Diesel Spill Costs Owner $200,000

Mass. retailer resolves 15,000-gallon leak issue

MILFORD. Mass. -- The owner of a now-closed Gibbs Service Station in Milford, Mass., has agreed to pay $200,000 to resolve allegations that he and his companies failed to notify the proper authorities about a 15,000-gallon diesel-fuel leak from an underground tank at the station, according to a report in the Milford Daily News.

The fuel spill contaminated the groundwater and soil, and cleanup is ongoing, Joe Ferson, a spokesman for the state Department of Environmental Protection (DEP), told the newspaper.

Vincent Cuttone, 56, of Concord, Mass., and his two companies, Route 16 Gas Inc. and 16 Gas LLC, will pay $100,000 to the state and $100,000 to the state's Natural Resource Damages Trust under terms of the settlement that Suffolk Superior Court Judge Mitchell Kaplan approved Thursday, according to the report.

Cuttone said he has been in the gas-station business for 32 years and runs "very good operations."

"I know how operations are run and try to do the right thing," he said. "Sometimes it doesn't make a difference in life."

Cuttone will pay for annual environmental audits for the next three years at each gas station he owns, maintain tank monitoring equipment at the stations, and keep himself and his employees trained in the proper operation of the monitoring equipment, spill prevention and reporting, according to the attorney general's office.

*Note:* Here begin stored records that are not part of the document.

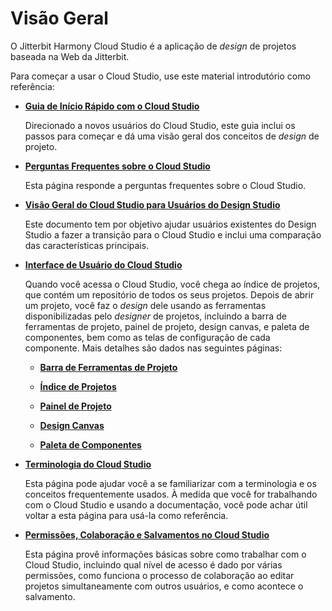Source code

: [//]: # (This is a translation of Version 6, published on May 6, 2021.)

# Visão Geral

O Jitterbit Harmony Cloud Studio é a aplicação de *design* de projetos
baseada na Web da Jitterbit.

Para começar a usar o Cloud Studio, use este material introdutório como
referência:

-   **[Guia de Início Rápido com o Cloud Studio](.underline)**

    Direcionado a novos usuários do Cloud Studio, este guia inclui os
    passos para começar e dá uma visão geral dos conceitos de *design* de
    projeto.

-   **[Perguntas Frequentes sobre o Cloud Studio](.underline)**

    Esta página responde a perguntas frequentes sobre o Cloud Studio.

-   **[Visão Geral do Cloud Studio para Usuários do Design Studio](.underline)**

    Este documento tem por objetivo ajudar usuários existentes do Design
    Studio a fazer a transição para o Cloud Studio e inclui uma comparação
    das características principais.

-   **[Interface de Usuário do Cloud Studio](.underline)**

    Quando você acessa o Cloud Studio, você chega ao índice de projetos,
    que contém um repositório de todos os seus projetos. Depois de abrir
    um projeto, você faz o *design* dele usando as ferramentas
    disponibilizadas pelo *designer* de projetos, incluindo a barra de
    ferramentas de projeto, painel de projeto, design canvas, e paleta de
    componentes, bem como as telas de configuração de cada componente.
    Mais detalhes são dados nas seguintes páginas:

    -   **[Barra de Ferramentas de Projeto](.underline)**

    -   **[Índice de Projetos](.underline)**

    -   **[Painel de Projeto](.underline)**

    -   **[Design Canvas](.underline)**

    -   **[Paleta de Componentes](.underline)**

-   **[Terminologia do Cloud Studio](.underline)**

    Esta página pode ajudar você a se familiarizar com a terminologia e os
    conceitos frequentemente usados. À medida que você for trabalhando com
    o Cloud Studio e usando a documentação, você pode achar útil voltar a
    esta página para usá-la como referência.

-   **[Permissões, Colaboração e Salvamentos no Cloud Studio](.underline)**

    Esta página provê informações básicas sobre como trabalhar com o Cloud
    Studio, incluindo qual nível de acesso é dado por várias permissões,
    como funciona o processo de colaboração ao editar projetos
    simultaneamente com outros usuários, e como acontece o salvamento.
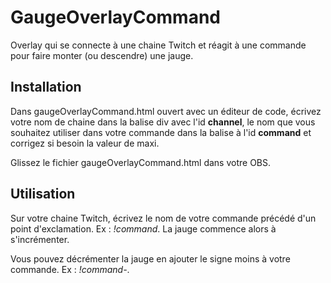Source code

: # GaugeOverlayCommand
Overlay qui se connecte à une chaine Twitch et réagit à une commande pour faire monter (ou descendre) une jauge.

## Installation

Dans gaugeOverlayCommand.html ouvert avec un éditeur de code, écrivez votre nom de chaine dans la balise div avec l'id **channel**, le nom que vous souhaitez utiliser dans votre commande dans la balise à l'id **command** et corrigez si besoin la valeur de maxi.

Glissez le fichier gaugeOverlayCommand.html dans votre OBS.

## Utilisation

Sur votre chaine Twitch, écrivez le nom de votre commande précédé d'un point d'exclamation. Ex : *!command*. La jauge commence alors à s'incrémenter.

Vous pouvez décrémenter la jauge en ajouter le signe moins à votre commande. Ex : *!command-*.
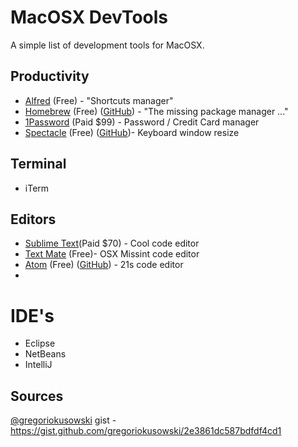 MacOSX DevTools
========================

A simple list of development tools for MacOSX.

## Productivity
* [Alfred](http://www.alfredapp.com/) (Free) - "Shortcuts manager"
* [Homebrew](http://brew.sh) (Free) ([GitHub](https://github.com/Homebrew/homebrew)) - "The missing package manager ..." 
* [1Password](https://agilebits.com/onepassword) (Paid $99) - Password / Credit Card manager
* [Spectacle](http://spectacleapp.com/) (Free) ([GitHub](https://github.com/eczarny/spectacle))- Keyboard window resize 


## Terminal
* iTerm

## Editors
* [Sublime Text](http://www.sublimetext.com/3)(Paid $70) - Cool code editor
* [Text Mate](http://macromates.com/) (Free)- OSX Missint code editor
* [Atom](https://atom.io/) (Free) ([GitHub](https://github.com/atom/atom)) - 21s code editor
* 

# IDE's
* Eclipse
* NetBeans
* IntelliJ







## Sources

[@gregoriokusowski](http://github.com/gregoriokusowski) gist - https://gist.github.com/gregoriokusowski/2e3861dc587bdfdf4cd1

Cuttone owns several other gas stations, said Grant Woodman, a spokesman for the attorney general's office.

The DEP launched an investigation when an employee called police in July 2008 to report what was thought to be the theft of thousands of gallons of diesel fuel from one of the station's underground tanks. Data from a tank monitoring system showed several prior discrepancies in fuel levels that, under state fire regulations, should have been reported to the Milford Fire Department months earlier.

The data also indicated diesel fuel was released at about 8 gallons an hour, resulting in about 15,000 gallons of spilled fuel between April 2008 and July 2008.

Companies are required to notify the DEP within two hours of obtaining knowledge of a release of diesel fuel into the soil and groundwater.